Creating "Phase" Music

Reich's first experiments with repetitive sounds occurred in 1965 and 1966 with the manipulation of taped voices. His method of rigging the tape recorders with tape loops that doubled back on one another resulted in the gradual dissection and reconstruction of the sounds called "phasing." Reich drew his material from voices that he found in the environment--It's Gonna Rain, which used a phrase from a Pentecostal minister delivering a sermon on Noah's flood, and Come Out, the text of which was derived from the testimony of a young African-American man injured in a public disturbance. Further experiments with phasing through live performance with the addition of taped sound proved unsatisfying, and the composer began to search for other musical materials.

Reich's interest in African music dated back to 1962, when he discovered A. M. Jones's Studies in African Music. With the aid of a travel grant from the Institute for International Education he studied drumming in Accra, Ghana, in 1970. He also acquired an interest in Balinese Gamalan and studied with Balinese masters in Seattle, Washington, and Berkeley, California, during the summers of 1973 and 1974. But Reich never felt comfortable using non-Western instruments or scales in his music. He retained Western tonality and musical instruments in all his works; he also did not consciously borrow the concepts of cyclic rhythms and ensemble playing found in non-Western cultures, for these were present in his music from the start. His acquaintance with non-Western music simply confirmed the validity of his musical intuition.

In 1966 the composer organized a performing group which later became known as the Steve Reich Ensemble. It was created out of necessity, for no existing ensemble was either capable of or interested in performing his early works. Reich composed Piano Phase, Violin Phase, Phase Patterns, and Four Organs between 1962 and 1970. These works, which explored the controversial "phasing" technique, provoked strong public reaction.
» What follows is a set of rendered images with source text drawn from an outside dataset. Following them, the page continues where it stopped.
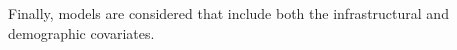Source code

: Finally, models are considered that include both the infrastructural and demographic covariates. \\
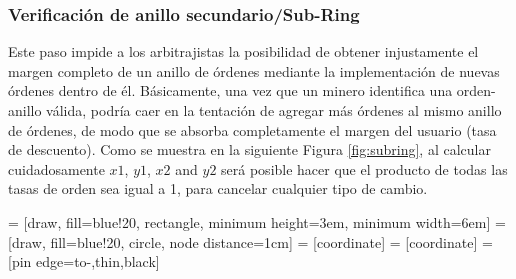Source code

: \documentclass[UTF8,nofonts]{article}
\makeatletter
\newenvironment{figurehere}
 {\def\@captype{figure}}
 {}
\makeatother
\begin{document}
\begin{multicols}{2}
\subsubsection{Verificaci\'on de anillo secundario/Sub-Ring\label{sec:sub_ring_check}}
Este paso impide a los arbitrajistas la posibilidad de obtener injustamente el margen completo de un anillo de \'ordenes mediante la implementaci\'on de nuevas \'ordenes dentro de \'el. B\'asicamente, una vez que un minero identifica una orden-anillo v\'alida, podr\'ia caer en la tentaci\'on de agregar m\'as \'ordenes al mismo anillo de \'ordenes, de modo que se absorba completamente el margen del usuario (tasa de descuento). Como se muestra en la siguiente Figura \ref{fig:subring}, al calcular cuidadosamente $x1$, $y1$, $x2$ and $y2$ ser\'a posible hacer que el producto de todas las tasas de orden sea igual a 1, para cancelar cualquier tipo de cambio.

\begin{center}
\begin{figurehere}
\centering
{} = [draw, fill=blue!20, rectangle, 
    minimum height=3em, minimum width=6em]
 = [draw, fill=blue!20, circle, node distance=1cm]
 = [coordinate]
 = [coordinate]
 = [pin edge={to-,thin,black}]

\end{figurehere}
\end{center}
\end{multicols}
\end{document}
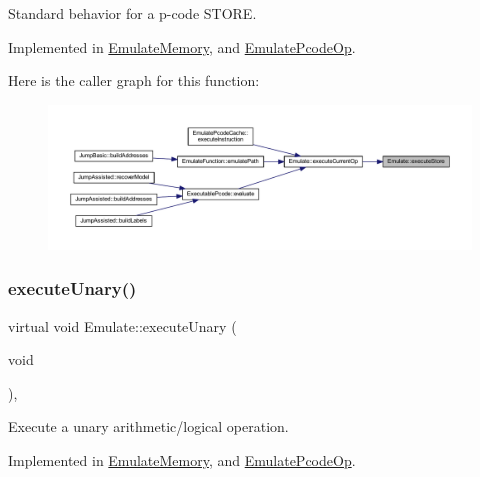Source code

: Standard behavior for a p-\/code S\+T\+O\+RE. 



Implemented in \mbox{\hyperlink{class_emulate_memory_a3fed95d66c73d4dad23532f959a9417d}{Emulate\+Memory}}, and \mbox{\hyperlink{class_emulate_pcode_op_a3e050bb94bc5f0cca844cc60aa0e4702}{Emulate\+Pcode\+Op}}.

Here is the caller graph for this function\+:
\nopagebreak
\begin{figure}[H]
\begin{center}
\leavevmode
\includegraphics[width=350pt]{class_emulate_a634f0261bf49be73e7d31a2baf9f6e4d_icgraph}
\end{center}
\end{figure}
\mbox{\label{class_emulate_a95111238fb3061b23db2e94ec280b34f}} 
\subsubsection{\texorpdfstring{executeUnary()}{executeUnary()}}
{\footnotesize\ttfamily virtual void Emulate\+::execute\+Unary (\begin{DoxyParamCaption}\item[{void}]{ }\end{DoxyParamCaption})\hspace{0.3cm}{\ttfamily [protected]}, {}}



Execute a unary arithmetic/logical operation. 



Implemented in \mbox{\hyperlink{class_emulate_memory_af31f9f35bb843b59d6a509bcbb045894}{Emulate\+Memory}}, and \mbox{\hyperlink{class_emulate_pcode_op_acdcfb1ee505eb8eeac882ddef564f18e}{Emulate\+Pcode\+Op}}.

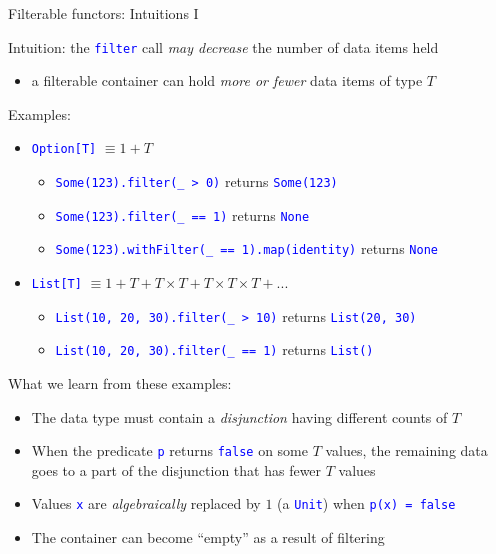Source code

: \documentclass[english]{beamer}
\begin{document}
\begin{frame}{Filterable functors: Intuitions I}

Intuition: the \texttt{\textcolor{blue}{\footnotesize{}filter}} call
\emph{may decrease} the number of data items held
\begin{itemize}
\item a filterable container can hold \emph{more or fewer} data items of
type $T$
\end{itemize}
Examples:
\begin{itemize}
\item \texttt{\textcolor{blue}{\footnotesize{}Option{[}T{]}}} $\equiv1+T$
\begin{itemize}
\item \texttt{\textcolor{blue}{\footnotesize{}Some(123).filter(\_ > 0)}}
returns \texttt{\textcolor{blue}{\footnotesize{}Some(123)}} 
\item \texttt{\textcolor{blue}{\footnotesize{}Some(123).filter(\_ == 1)}}
returns \texttt{\textcolor{blue}{\footnotesize{}None}} 
\item \texttt{\textcolor{blue}{\footnotesize{}Some(123).withFilter(\_ ==
1).map(identity)}} returns \texttt{\textcolor{blue}{\footnotesize{}None}} 
\end{itemize}
\item \texttt{\textcolor{blue}{\footnotesize{}List{[}T{]}}} $\equiv1+T+T\times T+T\times T\times T+...$
\begin{itemize}
\item \texttt{\textcolor{blue}{\footnotesize{}List(10, 20, 30).filter(\_
> 10)}} returns \texttt{\textcolor{blue}{\footnotesize{}List(20, 30)}} 
\item \texttt{\textcolor{blue}{\footnotesize{}List(10, 20, 30).filter(\_
== 1)}} returns \texttt{\textcolor{blue}{\footnotesize{}List()}} 
\end{itemize}
\end{itemize}
What we learn from these examples:
\begin{itemize}
\item The data type must contain a \emph{disjunction} having different counts
of $T$
\item When the predicate \texttt{\textcolor{blue}{\footnotesize{}p}} returns
\texttt{\textcolor{blue}{\footnotesize{}false}} on some $T$ values,
the remaining data goes to a part of the disjunction that has fewer
$T$ values
\item Values \texttt{\textcolor{blue}{\footnotesize{}x}} are \emph{algebraically}
replaced by $1$ (a \texttt{\textcolor{blue}{\footnotesize{}Unit}})
when \texttt{\textcolor{blue}{\footnotesize{}p(x) = false}} 
\item The container can become ``empty'' as a result of filtering
\end{itemize}
\end{frame}
\end{document}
A 1973 performance of Four Organs at Carnegie Hall divided the audience into two warring factions so vocal that the performers had to count out loud to keep their places in the music. Nevertheless, public acceptance grew steadily throughout the 1970s. The Steve Reich Ensemble, which at times numbered 18 or more musicians, performed over 300 tours across the United States, Canada, and Europe after 1971.

Drumming (1971) was the last and largest work which employed "phasing" techniques. One and one-half hours of music was divided into four parts, which were performed without pause. Each section used a different arrangement of instruments: section one featured four pairs of tuned bongo drums and male voice; the second used three marimbas and female voices; the third employed three glockenspiels, whistling, and piccolo; and the fourth used the entire ensemble of instruments and voices. However, the sections were unified by one rhythmic pattern which occured continuously throughout the piece. Reich systematically explored phasing by moving identical instruments playing the same pattern out of synchronization. He also introduced several new techniques: the gradual change of timbre while pitch and rhythm remained constant, the gradual substitution of rests for beats (or beats for rests) within the constant regular rhythmic pattern, and the imitation of the exact sounds of the instruments by the human voice.

Changing to "Pulse Music"

Several minor works followed Drumming. These included Clapping Music (1972), a work for two performers who clap their hands, and Six Pianos (1973), composed for performance in a retail piano store. Reich's next major work, Music for 18 Musicians, was composed in 1976. One critic cited it as one of the ten most important works to have emerged during the 1970s. Based on a cycle of 11 chords, the rhythmic patterns revolved around two underlying beats carried by the voices and the mallet instruments. Changes from chord to chord were triggered internally by the performers. In this way each member of the ensemble exercised a certain measure of control over the musical composition during performance.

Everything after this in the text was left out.